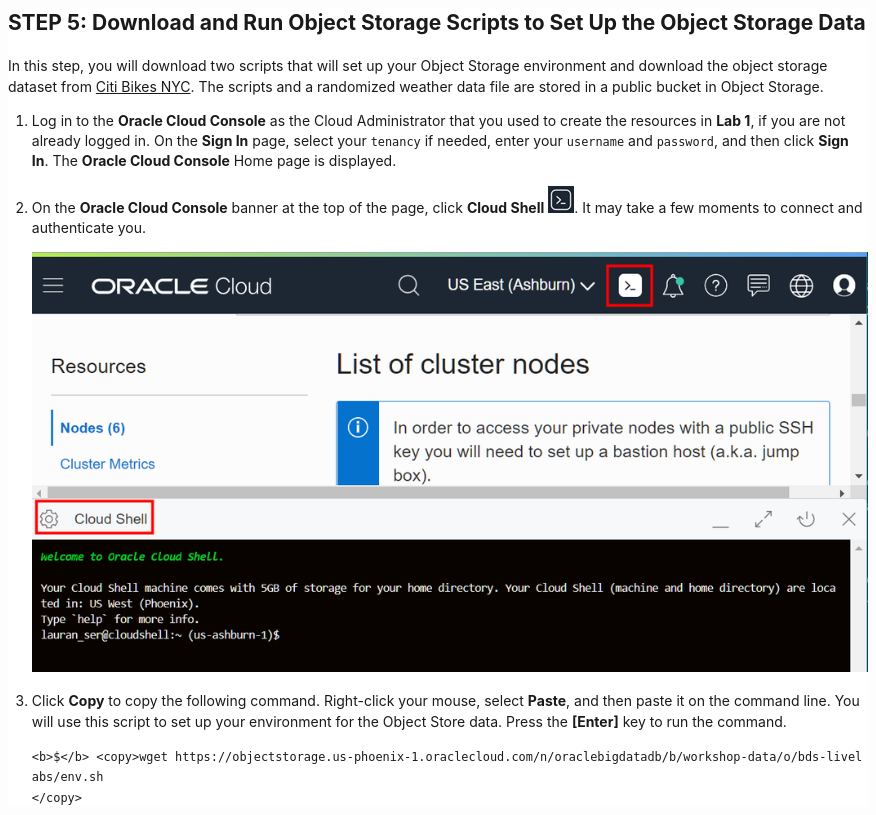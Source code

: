 
## **STEP 5:** Download and Run Object Storage Scripts to Set Up the Object Storage Data

In this step, you will download two scripts that will set up your Object Storage environment and download the object storage dataset from [Citi Bikes NYC](https://www.citibikenyc.com/system-data). The scripts and a randomized weather data file are stored in a public bucket in Object Storage.

1. Log in to the **Oracle Cloud Console** as the Cloud Administrator that you used to create the resources in **Lab 1**, if you are not already logged in. On the **Sign In** page, select your `tenancy` if needed, enter your `username` and `password`, and then click **Sign In**. The **Oracle Cloud Console** Home page is displayed.

2. On the **Oracle Cloud Console** banner at the top of the page, click **Cloud Shell**
![](./images/cloud-shell-icon.png). It may take a few moments to connect and authenticate you.

    ![](./images/cloud-shell-started.png " ")

3. Click **Copy** to copy the following command. Right-click your mouse, select **Paste**, and then paste it on the command line.  You will use this script to set up your environment for the Object Store data. Press the **[Enter]** key to run the command.

    ```
    <b>$</b> <copy>wget https://objectstorage.us-phoenix-1.oraclecloud.com/n/oraclebigdatadb/b/workshop-data/o/bds-livelabs/env.sh
    </copy>
    ```
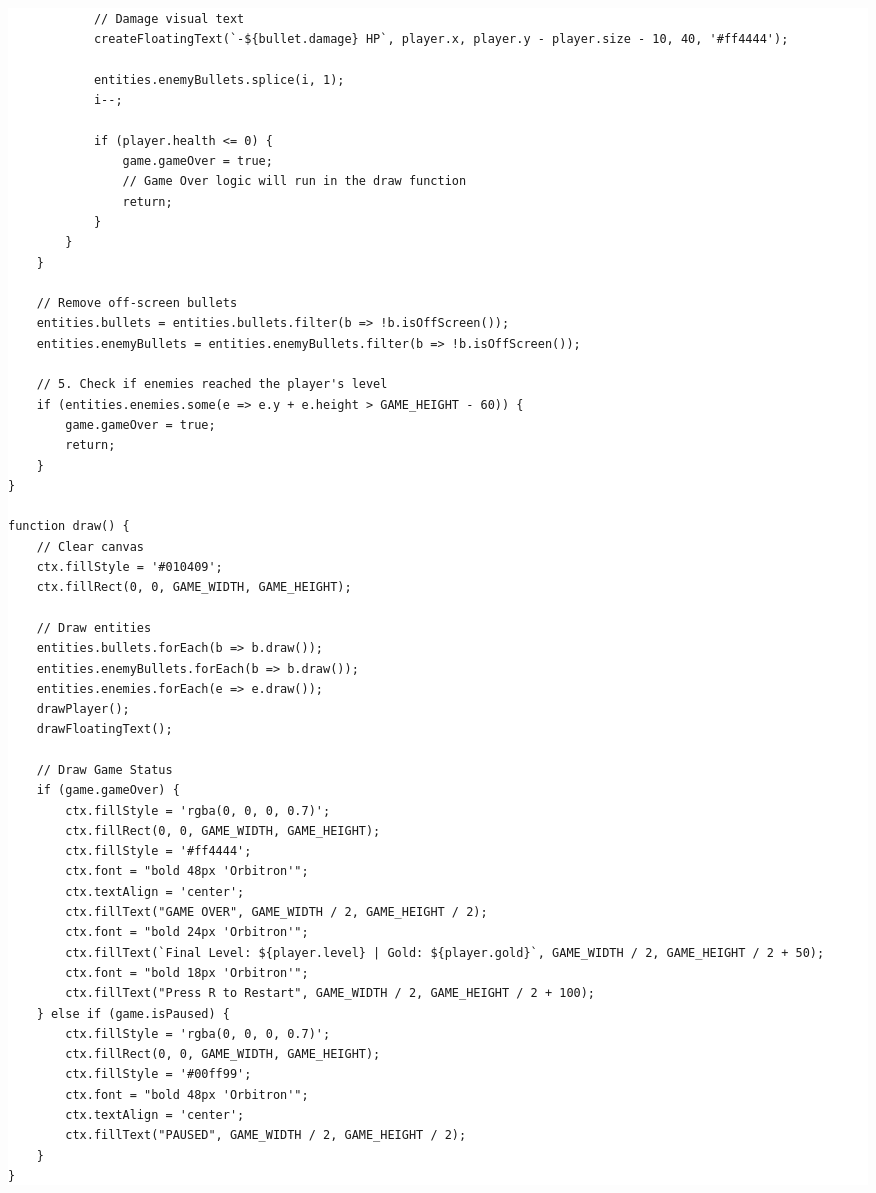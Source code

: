                 // Damage visual text
                createFloatingText(`-${bullet.damage} HP`, player.x, player.y - player.size - 10, 40, '#ff4444');
                
                entities.enemyBullets.splice(i, 1);
                i--;

                if (player.health <= 0) {
                    game.gameOver = true;
                    // Game Over logic will run in the draw function
                    return;
                }
            }
        }
        
        // Remove off-screen bullets
        entities.bullets = entities.bullets.filter(b => !b.isOffScreen());
        entities.enemyBullets = entities.enemyBullets.filter(b => !b.isOffScreen());
        
        // 5. Check if enemies reached the player's level
        if (entities.enemies.some(e => e.y + e.height > GAME_HEIGHT - 60)) {
            game.gameOver = true;
            return;
        }
    }

    function draw() {
        // Clear canvas
        ctx.fillStyle = '#010409';
        ctx.fillRect(0, 0, GAME_WIDTH, GAME_HEIGHT);

        // Draw entities
        entities.bullets.forEach(b => b.draw());
        entities.enemyBullets.forEach(b => b.draw());
        entities.enemies.forEach(e => e.draw());
        drawPlayer();
        drawFloatingText();
        
        // Draw Game Status
        if (game.gameOver) {
            ctx.fillStyle = 'rgba(0, 0, 0, 0.7)';
            ctx.fillRect(0, 0, GAME_WIDTH, GAME_HEIGHT);
            ctx.fillStyle = '#ff4444';
            ctx.font = "bold 48px 'Orbitron'";
            ctx.textAlign = 'center';
            ctx.fillText("GAME OVER", GAME_WIDTH / 2, GAME_HEIGHT / 2);
            ctx.font = "bold 24px 'Orbitron'";
            ctx.fillText(`Final Level: ${player.level} | Gold: ${player.gold}`, GAME_WIDTH / 2, GAME_HEIGHT / 2 + 50);
            ctx.font = "bold 18px 'Orbitron'";
            ctx.fillText("Press R to Restart", GAME_WIDTH / 2, GAME_HEIGHT / 2 + 100);
        } else if (game.isPaused) {
            ctx.fillStyle = 'rgba(0, 0, 0, 0.7)';
            ctx.fillRect(0, 0, GAME_WIDTH, GAME_HEIGHT);
            ctx.fillStyle = '#00ff99';
            ctx.font = "bold 48px 'Orbitron'";
            ctx.textAlign = 'center';
            ctx.fillText("PAUSED", GAME_WIDTH / 2, GAME_HEIGHT / 2);
        }
    }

Task requirements: Among the lines above, which contain the word "page"? Copy every one.

Response:
1. Log in to the **Oracle Cloud Console** as the Cloud Administrator that you used to create the resources in **Lab 1**, if you are not already logged in. On the **Sign In** page, select your `tenancy` if needed, enter your `username` and `password`, and then click **Sign In**. The **Oracle Cloud Console** Home page is displayed.
2. On the **Oracle Cloud Console** banner at the top of the page, click **Cloud Shell**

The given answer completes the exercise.